[A Popular History of France From The Earliest Times by Francois Pierre Guillaume Guizot]@TWC D-Link bookA Popular History of France From The Earliest Times CHAPTER XXX 27/78
As to the execution of their judgment, the Parliament obeyed the king's injunction, maintaining, however, the principle as well as the legality of Berquin's sentence, and declaring that they awaited the king's orders to execute it.
"According to the teaching of the two Testaments," they said, "God ever rageth, in His just wrath, against the nations who fail to enforce respect for the laws prescribed by Himself.

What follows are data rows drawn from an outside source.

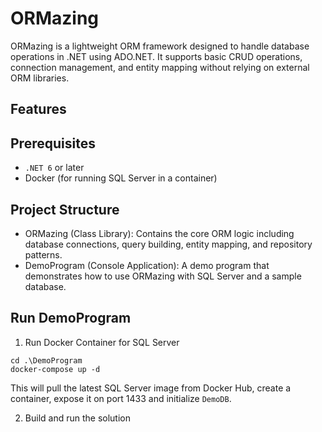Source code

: # ORMazing

ORMazing is a lightweight ORM framework designed to handle database operations in .NET using ADO.NET. It supports basic CRUD operations, connection management, and entity mapping without relying on external ORM libraries.

## Features

## Prerequisites

- `.NET 6` or later
- Docker (for running SQL Server in a container)

## Project Structure

- ORMazing (Class Library): Contains the core ORM logic including database connections, query building, entity mapping, and repository patterns.
- DemoProgram (Console Application): A demo program that demonstrates how to use ORMazing with SQL Server and a sample database.

## Run DemoProgram

1. Run Docker Container for SQL Server

```
cd .\DemoProgram
docker-compose up -d
```

This will pull the latest SQL Server image from Docker Hub, create a container, expose it on port 1433 and initialize `DemoDB`.

2. Build and run the solution
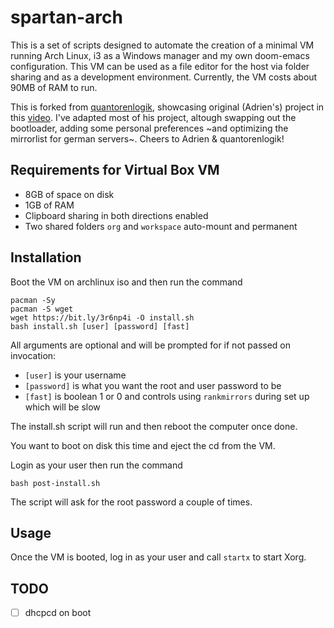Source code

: # spartan-arch

This is a set of scripts designed to automate the creation of a minimal VM running Arch Linux, i3 as a Windows manager and my own doom-emacs configuration. This VM can be used as a file editor for the  host via folder sharing and as a development environment. Currently, the VM costs about 90MB of RAM to run.

This is forked from [quantorenlogik](https://github.com/quantorenlogik/spartan-arch), showcasing original (Adrien's) project in this [video](https://www.youtube.com/watch?v=RDrG-_kapaQ). I've adapted most of his project, altough swapping out the bootloader, adding some personal preferences ~and optimizing the mirrorlist for german servers~. Cheers to Adrien & quantorenlogik!

## Requirements for Virtual Box VM
- 8GB of space on disk
- 1GB of RAM
- Clipboard sharing in both directions enabled
- Two shared folders `org` and `workspace` auto-mount and permanent

## Installation
Boot the VM on archlinux iso and then run the command
```shell
pacman -Sy
pacman -S wget
wget https://bit.ly/3r6np4i -O install.sh
bash install.sh [user] [password] [fast]
```

All arguments are optional and will be prompted for if not passed on invocation:
- `[user]` is your username
- `[password]` is what you want the root and user password to be
- `[fast]` is boolean 1 or 0 and controls using `rankmirrors` during set up which will be slow

The install.sh script will run and then reboot the computer once done.

You want to boot on disk this time and eject the cd from the VM.

Login as your user then run the command
```shell
bash post-install.sh
```
The script will ask for the root password a couple of times.

## Usage
Once the VM is booted, log in as your user and call `startx` to start Xorg.

## TODO
- [ ] dhcpcd on boot
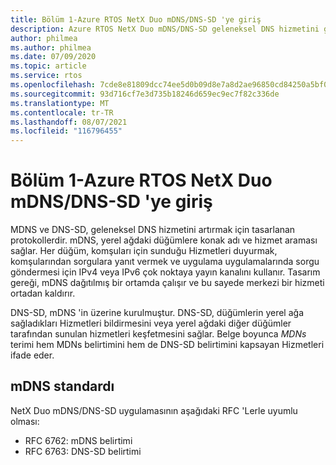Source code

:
 ```yaml
---
title: Bölüm 1-Azure RTOS NetX Duo mDNS/DNS-SD 'ye giriş
description: Azure RTOS NetX Duo mDNS/DNS-SD geleneksel DNS hizmetini genişletmektedir.
author: philmea
ms.author: philmea
ms.date: 07/09/2020
ms.topic: article
ms.service: rtos
ms.openlocfilehash: 7cde8e81809dcc74ee5d0b09d8e7a8d2ae96850cd84250a5bf003fdd5763925a
ms.sourcegitcommit: 93d716cf7e3d735b18246d659ec9ec7f82c336de
ms.translationtype: MT
ms.contentlocale: tr-TR
ms.lasthandoff: 08/07/2021
ms.locfileid: "116796455"
---
```

# <a name="chapter-1---introduction-to-azure-rtos-netx-duo-mdnsdns-sd"></a>Bölüm 1-Azure RTOS NetX Duo mDNS/DNS-SD 'ye giriş

MDNS ve DNS-SD, geleneksel DNS hizmetini artırmak için tasarlanan protokollerdir. mDNS, yerel ağdaki düğümlere konak adı ve hizmet araması sağlar. Her düğüm, komşuları için sunduğu Hizmetleri duyurmak, komşularından sorgulara yanıt vermek ve uygulama uygulamalarında sorgu göndermesi için IPv4 veya IPv6 çok noktaya yayın kanalını kullanır. Tasarım gereği, mDNS dağıtılmış bir ortamda çalışır ve bu sayede merkezi bir hizmeti ortadan kaldırır.

DNS-SD, mDNS 'in üzerine kurulmuştur. DNS-SD, düğümlerin yerel ağa sağladıkları Hizmetleri bildirmesini veya yerel ağdaki diğer düğümler tarafından sunulan hizmetleri keşfetmesini sağlar. Belge boyunca *MDNs* terimi hem MDNs belirtimini hem de DNS-SD belirtimini kapsayan Hizmetleri ifade eder.

## <a name="mdns-standard"></a>mDNS standardı

NetX Duo mDNS/DNS-SD uygulamasının aşağıdaki RFC 'Lerle uyumlu olması:

- RFC 6762: mDNS belirtimi
- RFC 6763: DNS-SD belirtimi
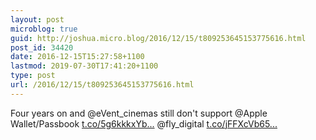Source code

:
 ```yaml
---
layout: post
microblog: true
guid: http://joshua.micro.blog/2016/12/15/t809253645153775616.html
post_id: 34420
date: 2016-12-15T15:27:58+1100
lastmod: 2019-07-30T17:41:20+1100
type: post
url: /2016/12/15/t809253645153775616.html
---
```

Four years on and @eVent_cinemas still don't support @Apple Wallet/Passbook [t.co/5g6kkkxYb...](https://t.co/5g6kkkxYbr) @fly_digital [t.co/jFFXcVb65...](https://t.co/jFFXcVb65M)
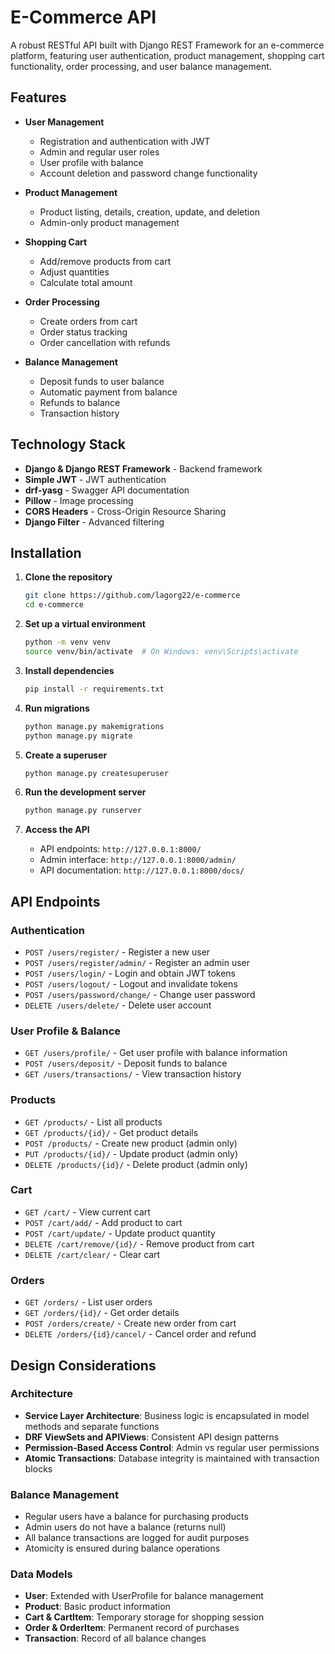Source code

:# E-Commerce API

A robust RESTful API built with Django REST Framework for an e-commerce platform, featuring user authentication, product management, shopping cart functionality, order processing, and user balance management.

## Features

- **User Management**
  - Registration and authentication with JWT
  - Admin and regular user roles
  - User profile with balance
  - Account deletion and password change functionality

- **Product Management**
  - Product listing, details, creation, update, and deletion
  - Admin-only product management

- **Shopping Cart**
  - Add/remove products from cart
  - Adjust quantities
  - Calculate total amount

- **Order Processing**
  - Create orders from cart
  - Order status tracking
  - Order cancellation with refunds

- **Balance Management**
  - Deposit funds to user balance
  - Automatic payment from balance
  - Refunds to balance
  - Transaction history

## Technology Stack

- **Django & Django REST Framework** - Backend framework
- **Simple JWT** - JWT authentication
- **drf-yasg** - Swagger API documentation
- **Pillow** - Image processing
- **CORS Headers** - Cross-Origin Resource Sharing
- **Django Filter** - Advanced filtering

## Installation

1. **Clone the repository**
   ```bash
   git clone https://github.com/lagorg22/e-commerce
   cd e-commerce
   ```

2. **Set up a virtual environment**
   ```bash
   python -m venv venv
   source venv/bin/activate  # On Windows: venv\Scripts\activate
   ```

3. **Install dependencies**
   ```bash
   pip install -r requirements.txt
   ```

4. **Run migrations**
   ```bash
   python manage.py makemigrations
   python manage.py migrate
   ```

5. **Create a superuser**
   ```bash
   python manage.py createsuperuser
   ```

6. **Run the development server**
   ```bash
   python manage.py runserver
   ```

7. **Access the API**
   - API endpoints: `http://127.0.0.1:8000/`
   - Admin interface: `http://127.0.0.1:8000/admin/`
   - API documentation: `http://127.0.0.1:8000/docs/`

## API Endpoints

### Authentication

- `POST /users/register/` - Register a new user
- `POST /users/register/admin/` - Register an admin user
- `POST /users/login/` - Login and obtain JWT tokens
- `POST /users/logout/` - Logout and invalidate tokens
- `POST /users/password/change/` - Change user password
- `DELETE /users/delete/` - Delete user account

### User Profile & Balance

- `GET /users/profile/` - Get user profile with balance information
- `POST /users/deposit/` - Deposit funds to balance
- `GET /users/transactions/` - View transaction history

### Products

- `GET /products/` - List all products
- `GET /products/{id}/` - Get product details
- `POST /products/` - Create new product (admin only)
- `PUT /products/{id}/` - Update product (admin only)
- `DELETE /products/{id}/` - Delete product (admin only)

### Cart

- `GET /cart/` - View current cart
- `POST /cart/add/` - Add product to cart
- `POST /cart/update/` - Update product quantity
- `DELETE /cart/remove/{id}/` - Remove product from cart
- `DELETE /cart/clear/` - Clear cart

### Orders

- `GET /orders/` - List user orders
- `GET /orders/{id}/` - Get order details
- `POST /orders/create/` - Create new order from cart
- `DELETE /orders/{id}/cancel/` - Cancel order and refund

## Design Considerations

### Architecture

- **Service Layer Architecture**: Business logic is encapsulated in model methods and separate functions
- **DRF ViewSets and APIViews**: Consistent API design patterns
- **Permission-Based Access Control**: Admin vs regular user permissions
- **Atomic Transactions**: Database integrity is maintained with transaction blocks

### Balance Management

- Regular users have a balance for purchasing products
- Admin users do not have a balance (returns null)
- All balance transactions are logged for audit purposes
- Atomicity is ensured during balance operations

### Data Models

- **User**: Extended with UserProfile for balance management
- **Product**: Basic product information
- **Cart & CartItem**: Temporary storage for shopping session
- **Order & OrderItem**: Permanent record of purchases
- **Transaction**: Record of all balance changes
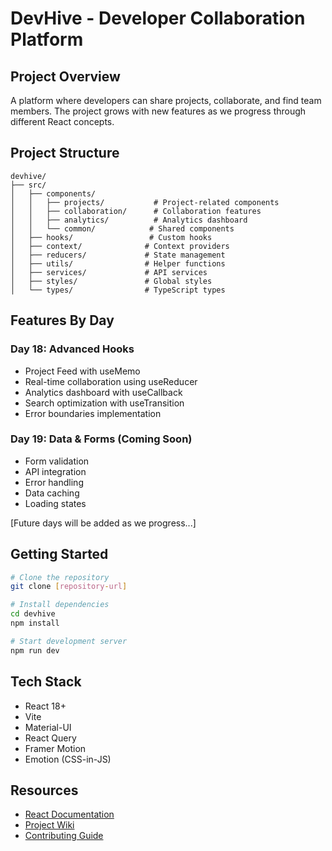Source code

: # DevHive - Developer Collaboration Platform

## Project Overview
A platform where developers can share projects, collaborate, and find team members. The project grows with new features as we progress through different React concepts.

## Project Structure
```
devhive/
├── src/
│   ├── components/
│   │   ├── projects/           # Project-related components
│   │   ├── collaboration/      # Collaboration features
│   │   ├── analytics/          # Analytics dashboard
│   │   └── common/            # Shared components
│   ├── hooks/                 # Custom hooks
│   ├── context/              # Context providers
│   ├── reducers/             # State management
│   ├── utils/                # Helper functions
│   ├── services/             # API services
│   ├── styles/               # Global styles
│   └── types/                # TypeScript types
```

## Features By Day

### Day 18: Advanced Hooks
- Project Feed with useMemo
- Real-time collaboration using useReducer
- Analytics dashboard with useCallback
- Search optimization with useTransition
- Error boundaries implementation

### Day 19: Data & Forms (Coming Soon)
- Form validation
- API integration
- Error handling
- Data caching
- Loading states

[Future days will be added as we progress...]

## Getting Started
```bash
# Clone the repository
git clone [repository-url]

# Install dependencies
cd devhive
npm install

# Start development server
npm run dev
```

## Tech Stack
- React 18+
- Vite
- Material-UI
- React Query
- Framer Motion
- Emotion (CSS-in-JS)

## Resources
- [React Documentation](https://react.dev/)
- [Project Wiki](./docs/wiki.md)
- [Contributing Guide](./CONTRIBUTING.md) 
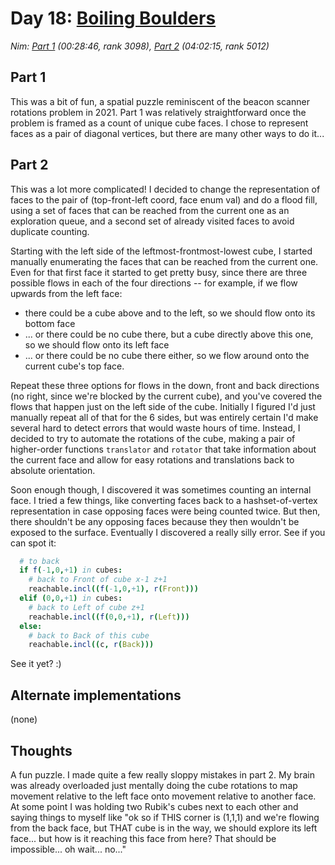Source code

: # Day 18: [Boiling Boulders](https://adventofcode.com/2022/day/18)
*Nim: [Part 1](https://github.com/DestyNova/advent_of_code_2022/blob/main/18/part1.nim) (00:28:46, rank 3098), [Part 2](https://github.com/DestyNova/advent_of_code_2022/blob/main/18/part2.nim) (04:02:15, rank 5012)*

## Part 1

This was a bit of fun, a spatial puzzle reminiscent of the beacon scanner rotations problem in 2021. Part 1 was relatively straightforward once the problem is framed as a count of unique cube faces. I chose to represent faces as a pair of diagonal vertices, but there are many other ways to do it...

## Part 2

This was a lot more complicated! I decided to change the representation of faces to the pair of (top-front-left coord, face enum val) and do a flood fill, using a set of faces that can be reached from the current one as an exploration queue, and a second set of already visited faces to avoid duplicate counting.

Starting with the left side of the leftmost-frontmost-lowest cube, I started manually enumerating the faces that can be reached from the current one. Even for that first face it started to get pretty busy, since there are three possible flows in each of the four directions -- for example, if we flow upwards from the left face:

* there could be a cube above and to the left, so we should flow onto its bottom face
* ... or there could be no cube there, but a cube directly above this one, so we should flow onto its left face
* ... or there could be no cube there either, so we flow around onto the current cube's top face.

Repeat these three options for flows in the down, front and back directions (no right, since we're blocked by the current cube), and you've covered the flows that happen just on the left side of the cube.
Initially I figured I'd just manually repeat all of that for the 6 sides, but was entirely certain I'd make several hard to detect errors that would waste hours of time. Instead, I decided to try to automate the rotations of the cube, making a pair of higher-order functions `translator` and `rotator` that take information about the current face and allow for easy rotations and translations back to absolute orientation.

Soon enough though, I discovered it was sometimes counting an internal face. I tried a few things, like converting faces back to a hashset-of-vertex representation in case opposing faces were being counted twice. But then, there shouldn't be any opposing faces because they then wouldn't be exposed to the surface.
Eventually I discovered a really silly error. See if you can spot it:

```nim
  # to back
  if f(-1,0,+1) in cubes:
    # back to Front of cube x-1 z+1
    reachable.incl((f(-1,0,+1), r(Front)))
  elif (0,0,+1) in cubes:
    # back to Left of cube z+1
    reachable.incl((f(0,0,+1), r(Left)))
  else:
    # back to Back of this cube
    reachable.incl((c, r(Back)))
```

See it yet? :)

## Alternate implementations

(none)

## Thoughts

A fun puzzle. I made quite a few really sloppy mistakes in part 2. My brain was already overloaded just mentally doing the cube rotations to map movement relative to the left face onto movement relative to another face. At some point I was holding two Rubik's cubes next to each other and saying things to myself like "ok so if THIS corner is (1,1,1) and we're flowing from the back face, but THAT cube is in the way, we should explore its left face... but how is it reaching this face from here? That should be impossible... oh wait... no..."
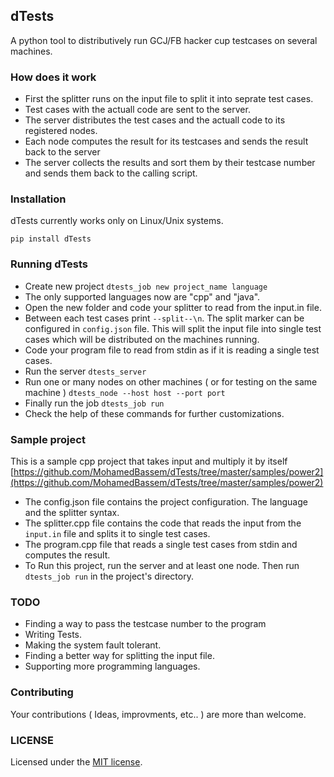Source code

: ## dTests

A python tool to distributively run GCJ/FB hacker cup testcases on several machines.

### How does it work
- First the splitter runs on the input file to split it into seprate test cases.
- Test cases with the actuall code are sent to the server.
- The server distributes the test cases and the actuall code to its registered nodes.
- Each node computes the result for its testcases and sends the result back to the server
- The server collects the results and sort them by their testcase number and sends them back to the calling script.

### Installation
dTests currently works only on Linux/Unix systems.

``` pip install dTests ```

### Running dTests
- Create new project ```dtests_job new project_name language```
- The only supported languages now are "cpp" and "java".
- Open the new folder and code your splitter to read from the input.in file.
- Between each test cases print ```--split--\n```. The split marker can be configured in ```config.json``` file. This will split the input file into single test cases which will be distributed on the machines running.
- Code your program file to read from stdin as if it is reading a single test cases.
- Run the server ```dtests_server```
- Run one or many nodes on other machines ( or for testing on the same machine ) ```dtests_node --host host --port port```
- Finally run the job ```dtests_job run```
- Check the help of these commands for further customizations.

### Sample project
This is a sample cpp project that takes input and multiply it by itself [https://github.com/MohamedBassem/dTests/tree/master/samples/power2](https://github.com/MohamedBassem/dTests/tree/master/samples/power2)
- The config.json file contains the project configuration. The language and the splitter syntax.
- The splitter.cpp file contains the code that reads the input from the ```input.in``` file and splits it to single test cases.
- The program.cpp file that reads a single test cases from stdin and computes the result.
- To Run this project, run the server and at least one node. Then run ```dtests_job run``` in the project's directory.


### TODO
- Finding a way to pass the testcase number to the program
- Writing Tests.
- Making the system fault tolerant.
- Finding a better way for splitting the input file.
- Supporting more programming languages.


### Contributing
Your contributions ( Ideas, improvments, etc.. ) are more than welcome.


### LICENSE
Licensed under the [MIT license](https://github.com/MohamedBassem/dTests/blob/master/LICENSE.txt).
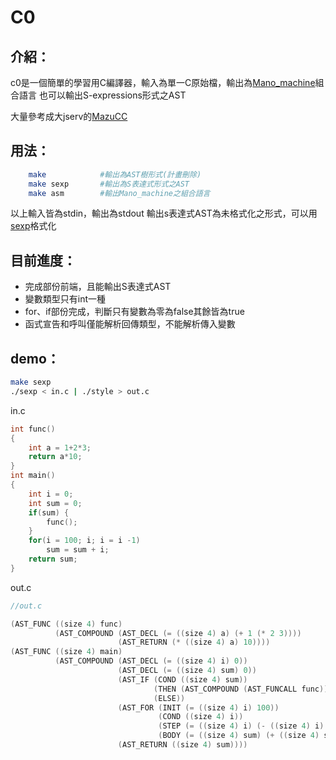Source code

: # C0

## 介紹：

c0是一個簡單的學習用C編譯器，輸入為單一C原始檔，輸出為[Mano\_machine](https://en.wikipedia.org/wiki/Mano_machine)組合語言
也可以輸出S-expressions形式之AST

大量參考成大jserv的[MazuCC](https://github.com/jserv/MazuCC)

## 用法：

```bash
    make            #輸出為AST樹形式(計畫刪除)
    make sexp       #輸出為S表達式形式之AST
    make asm        #輸出Mano_machine之組合語言
```
以上輸入皆為stdin，輸出為stdout
輸出s表達式AST為未格式化之形式，可以用[sexp](https://github.com/hwei115j/sexp)格式化

## 目前進度：

- 完成部份前端，且能輸出S表達式AST
- 變數類型只有int一種
- for、if部份完成，判斷只有變數為零為false其餘皆為true
- 函式宣告和呼叫僅能解析回傳類型，不能解析傳入變數

## demo：

```bash
make sexp
./sexp < in.c | ./style > out.c
```

in.c
```C
int func()
{
    int a = 1+2*3;
    return a*10;
}
int main()
{
    int i = 0;
    int sum = 0;
    if(sum) {
        func();
    }
    for(i = 100; i; i = i -1)
        sum = sum + i;
    return sum;
}
```

out.c
```C
//out.c

(AST_FUNC ((size 4) func)
          (AST_COMPOUND (AST_DECL (= ((size 4) a) (+ 1 (* 2 3))))
                        (AST_RETURN (* ((size 4) a) 10))))
(AST_FUNC ((size 4) main)
          (AST_COMPOUND (AST_DECL (= ((size 4) i) 0))
                        (AST_DECL (= ((size 4) sum) 0))
                        (AST_IF (COND ((size 4) sum))
                                (THEN (AST_COMPOUND (AST_FUNCALL func)))
                                (ELSE))
                        (AST_FOR (INIT (= ((size 4) i) 100))
                                 (COND ((size 4) i))
                                 (STEP (= ((size 4) i) (- ((size 4) i) 1)))
                                 (BODY (= ((size 4) sum) (+ ((size 4) sum) ((size 4) i)))))
                        (AST_RETURN ((size 4) sum)))) 
```

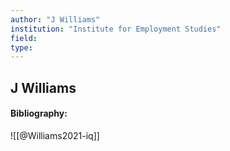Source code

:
 ```yaml
---
author: "J Williams"
institution: "Institute for Employment Studies"
field:
type:
---
```


## J Williams
#### Bibliography:

![[@Williams2021-iq]]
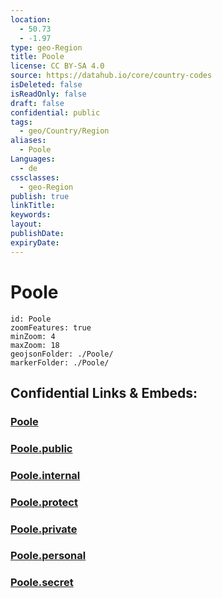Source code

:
 ```yaml
---
location:
  - 50.73
  - -1.97
type: geo-Region
title: Poole
license: CC BY-SA 4.0
source: https://datahub.io/core/country-codes
isDeleted: false
isReadOnly: false
draft: false
confidential: public
tags:
  - geo/Country/Region
aliases:
  - Poole
Languages:
  - de
cssclasses:
  - geo-Region
publish: true
linkTitle:
keywords:
layout:
publishDate:
expiryDate:
---
```


# Poole

```leaflet
id: Poole
zoomFeatures: true 
minZoom: 4 
maxZoom: 18
geojsonFolder: ./Poole/
markerFolder: ./Poole/
```


## Confidential Links & Embeds: 

### [Poole](/_Standards/Earth/Continent/Europe/Europe~North/UK/England/Regions~England/South_West_England/Bournemouth,Christchurch,Poole/Poole.md) 

### [Poole.public](/_public/Earth/Continent/Europe/Europe~North/UK/England/Regions~England/South_West_England/Bournemouth,Christchurch,Poole/Poole.public.md) 

### [Poole.internal](/_internal/Earth/Continent/Europe/Europe~North/UK/England/Regions~England/South_West_England/Bournemouth,Christchurch,Poole/Poole.internal.md) 

### [Poole.protect](/_protect/Earth/Continent/Europe/Europe~North/UK/England/Regions~England/South_West_England/Bournemouth,Christchurch,Poole/Poole.protect.md) 

### [Poole.private](/_private/Earth/Continent/Europe/Europe~North/UK/England/Regions~England/South_West_England/Bournemouth,Christchurch,Poole/Poole.private.md) 

### [Poole.personal](/_personal/Earth/Continent/Europe/Europe~North/UK/England/Regions~England/South_West_England/Bournemouth,Christchurch,Poole/Poole.personal.md) 

### [Poole.secret](/_secret/Earth/Continent/Europe/Europe~North/UK/England/Regions~England/South_West_England/Bournemouth,Christchurch,Poole/Poole.secret.md)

It is important, moreover, to hasten the event in order as soon as possible to satisfy, independently of God, the people who murmur and whose impatience is becoming verily troublesome." Francis I.did not reply.
He would not have dared, even in thought, to attack the question of principle as to the chastisement of heresy, and he was afraid of weakening his own Authority too much if he humiliated his Parliament too much; it was sufficient for him that he might consider Berquin's life to be safe. Kings are protectors who are easily satisfied when their protection, to be worth anything, might entail upon them the necessity of an energetic struggle and of self-compromise.
"Trust not in princes nor their children," said Lord Strafford, after the Psalmist [_Nolite confidere principibus et filiis eorum, quia non est sales in illis,_ Ps.